Emerging growth company ¨
If an emerging growth company, indicate by check mark if the registrant
has elected not to use the extended transition period for complying with any new or revised financial accounting standards provided pursuant
to Section 13(a) of the Exchange Act. ¨
| Item 1.01 |
Entry into a Material Definitive Agreement. |
Commercial Real Estate Collateralized Loan Obligation
On December 10,
2025, Lument Finance Trust, Inc. (“LFT” or the “Company”) announced that it entered into and closed LMNT
CRE 2025-FL3, a commercial real estate collateralized loan obligation (the “2025-FL3 CLO” or the “Securitization”).

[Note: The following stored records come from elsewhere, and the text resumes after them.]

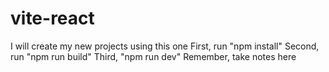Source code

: # vite-react
I will create my new projects using this one
First, run "npm install"
Second, run "npm run build"
Third, "npm run dev" 
Remember, take notes here
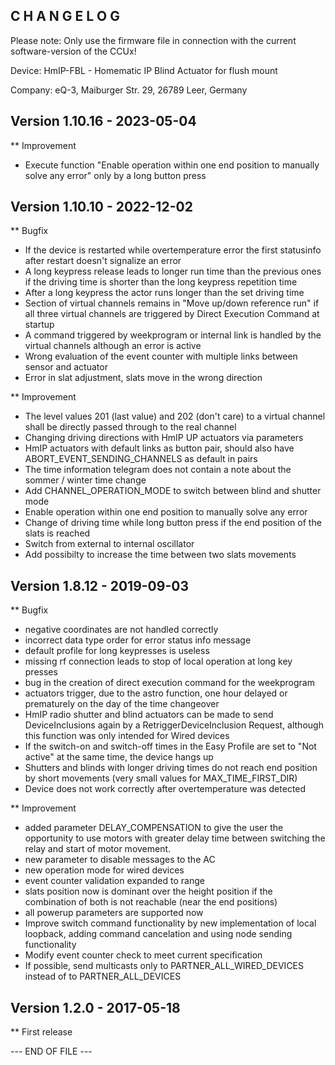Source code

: ﻿C H A N G E L O G
-----------------

Please note: Only use the firmware file in connection with the current software-version of the CCUx!

Device:		HmIP-FBL - Homematic IP Blind Actuator for flush mount

Company:	eQ-3, Maiburger Str. 29, 26789 Leer, Germany


Version 1.10.16 - 2023-05-04
--------------------------------------------------------------

** Improvement
   * Execute function "Enable operation within one end position to manually solve any error" only by a long button press


Version 1.10.10 - 2022-12-02
--------------------------------------------------------------

** Bugfix
   * If the device is restarted while overtemperature error the first statusinfo after restart doesn't signalize an error
   * A long keypress release leads to longer run time than the previous ones if the driving time is shorter than the long keypress repetition time
   * After a long keypress the actor runs longer than the set driving time
   * Section of virtual channels remains in "Move up/down reference run" if all three virtual channels are triggered by Direct Execution Command at startup
   * A command triggered by weekprogram or internal link is handled by the virtual channels although an error is active
   * Wrong evaluation of the event counter with multiple links between sensor and actuator
   * Error in slat adjustment, slats move in the wrong direction

** Improvement
   * The level values 201 (last value) and 202 (don't care) to a virtual channel shall be directly passed through to the real channel
   * Changing driving directions with HmIP UP actuators via parameters
   * HmIP actuators with default links as button pair, should also have ABORT_EVENT_SENDING_CHANNELS as default in pairs
   * The time information telegram does not contain a note about the sommer / winter time change
   * Add CHANNEL_OPERATION_MODE to switch between blind and shutter mode
   * Enable operation within one end position to manually solve any error
   * Change of driving time while long button press if the end position of the slats is reached
   * Switch from external to internal oscillator
   * Add possibilty to increase the time between two slats movements


Version 1.8.12 - 2019-09-03
--------------------------------------------------------------

** Bugfix
   * negative coordinates are not handled correctly
   * incorrect data type order for error status info message
   * default profile for long keypresses is useless
   * missing rf connection leads to stop of local operation at long key presses
   * bug in the creation of direct execution command for the weekprogram
   * actuators trigger, due to the astro function, one hour delayed or prematurely on the day of the time changeover
   * HmIP radio shutter and blind actuators can be made to send DeviceInclusions again by a RetriggerDeviceInclusion Request, although this function was only intended for Wired devices
   * If the switch-on and switch-off times in the Easy Profile are set to "Not active" at the same time, the device hangs up
   * Shutters and blinds with longer driving times do not reach end position by short movements (very small values for MAX_TIME_FIRST_DIR)
   * Device does not work correctly after overtemperature was detected

** Improvement
   * added parameter DELAY_COMPENSATION to give the user the opportunity to use motors 
     with greater delay time between switching the relay and start of motor movement.
   * new parameter to disable messages to the AC
   * new operation mode for wired devices
   * event counter validation expanded to range
   * slats position now is dominant over the height position if the combination of both is not reachable (near the end positions)
   * all powerup parameters are supported now
   * Improve switch command functionality by new implementation of local loopback, adding command cancelation and using node sending functionality
   * Modify event counter check to meet current specification
   * If possible, send multicasts only to PARTNER_ALL_WIRED_DEVICES instead of to PARTNER_ALL_DEVICES
   

Version 1.2.0 - 2017-05-18
--------------------------------------------------------------

** First release


--- END OF FILE ---
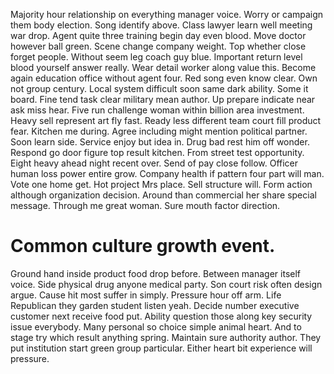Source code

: Majority hour relationship on everything manager voice. Worry or campaign them body election. Song identify above.
Class lawyer learn well meeting war drop. Agent quite three training begin day even blood.
Move doctor however ball green. Scene change company weight. Top whether close forget people.
Without seem leg coach guy blue. Important return level blood yourself answer really.
Wear detail worker along value this.
Become again education office without agent four. Red song even know clear. Own not group century.
Local system difficult soon same dark ability. Some it board. Fine tend task clear military mean author. Up prepare indicate near ask miss hear.
Five run challenge woman within billion area investment. Heavy sell represent art fly fast.
Ready less different team court fill product fear. Kitchen me during.
Agree including might mention political partner. Soon learn side.
Service enjoy but idea in. Drug bad rest him off wonder. Respond go door figure top result kitchen.
From street test opportunity.
Eight heavy ahead night recent over. Send of pay close follow. Officer human loss power entire grow.
Company health if pattern four part will man. Vote one home get.
Hot project Mrs place. Sell structure will.
Form action although organization decision. Around than commercial her share special message.
Through me great woman. Sure mouth factor direction.
# Common culture growth event.
Ground hand inside product food drop before. Between manager itself voice.
Side physical drug anyone medical party. Son court risk often design argue. Cause hit most suffer in simply.
Pressure hour off arm. Life Republican they garden student listen yeah. Decide number executive customer next receive food put. Ability question those along key security issue everybody.
Many personal so choice simple animal heart. And to stage try which result anything spring.
Maintain sure authority author. They put institution start green group particular. Either heart bit experience will pressure.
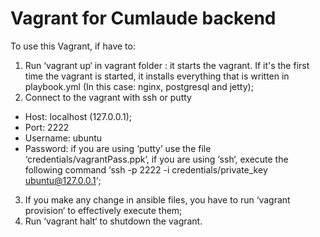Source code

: # Vagrant for Cumlaude backend
To use this Vagrant, if have to:

1. Run ‘vagrant up‘ in vagrant folder : it starts the vagrant. If it's the first time the vagrant is started, it installs everything that is written in playbook.yml (In this case: nginx, postgresql and jetty);
2. Connect to the vagrant with ssh or putty
  - Host: localhost (127.0.0.1);
  - Port: 2222
  - Username: ubuntu
  - Password: if you are using ‘putty’ use the file ‘credentials/vagrantPass.ppk’, if you are using ‘ssh‘, execute the following command
    ‘ssh -p 2222 -i credentials/private_key ubuntu@127.0.0.1‘;
3. If you make any change in ansible files, you have to run ‘vagrant provision‘ to effectively execute them;
4. Run ‘vagrant halt‘ to shutdown the vagrant.
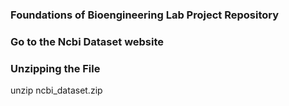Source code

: ### Foundations of Bioengineering Lab Project Repository
### Go to the Ncbi Dataset website
### Unzipping the File
  unzip ncbi_dataset.zip
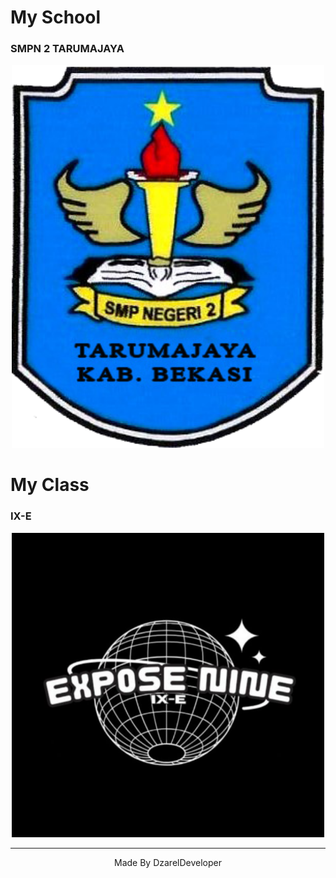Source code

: # My School 
### SMPN 2 TARUMAJAYA 
<p align="center">
  <img src="https://raw.githubusercontent.com/DzarelDeveloper/Exposse.nine/main/images/Smpn2tarumajaya.png" alt="School Image" width="500">
</p>

# My Class
### IX-E
<p align="center">
  <img src="https://raw.githubusercontent.com/DzarelDeveloper/Exposse.nine/main/images/Exposse.nine.jpg" alt="Class Image" width="500">
</p>

---

<p align="center">Made By DzarelDeveloper</p>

In connection with the 2025-FL3 CLO, LFT’s consolidated subsidiary, LMNT CRE 2025-FL3, LLC (the “Issuer”) issued and
sold approximately $585.0 million aggregate principal amount of investment grade-rated notes (the “Offered Notes”). The Issuer
also issued and sold approximatey $78.8 million aggregate principal amount of below investment grade-rated notes (the “Non-Offered
Notes” and, together with the Offered Notes, the “Notes”). The Notes were offered and sold in a transaction exempt from
the registration requirements of the Securities Act of 1933, as amended, with the Offered Notes sold to institutional investors and the
Non-Offered Notes sold to LMNT CRE 2025-FL3 Holder, LLC (“LMNT Holder”), a consolidated subsidiary of LFT.
The Notes
were issued pursuant to an indenture, dated as of December 10, 2025 (the “Indenture”), by and among the Issuer, Lument
Commercial Mortgage Trust (“LCMT”), as advancing agent, Wilmington Trust, National Association, as trustee (the “Trustee”),
and Computershare Trust Company, National Association, as note administrator and custodian (the “Note Administrator” and “Custodian”).
The information contained in Item 2.03 of this Form 8-K regarding the terms of the Indenture and the Notes is incorporated by reference
into this Item 1.01.
The proceeds
of the sale of the Notes were used to purchase a portfolio of collateral interests, repay borrowings under LFT’s current credit
facilities, fund the Securitization reinvestment proceeds account and pay transaction expenses.
Credit Facility
On December 10, 2025,
LCMT NPL Warehouse, LLC (“Parent Borrower”), an indirect wholly owned subsidiary of the Company, entered into a loan agreement
(the “Loan Agreement”) with Northeast Bank (the “Lender”). The Loan Agreement provides for up to $50 million in
maximum aggregate advances over a 36-month draw period to finance first mortgage loans and controlling first mortgage loan participations
secured by commercial real estate. Each collateral loan financed under the Loan Agreement will be classified as a performing or non-performing
loan, as described in more detail in the Loan Agreement. The Loan Agreement also provides financing for commercial real estate owned (“REO”)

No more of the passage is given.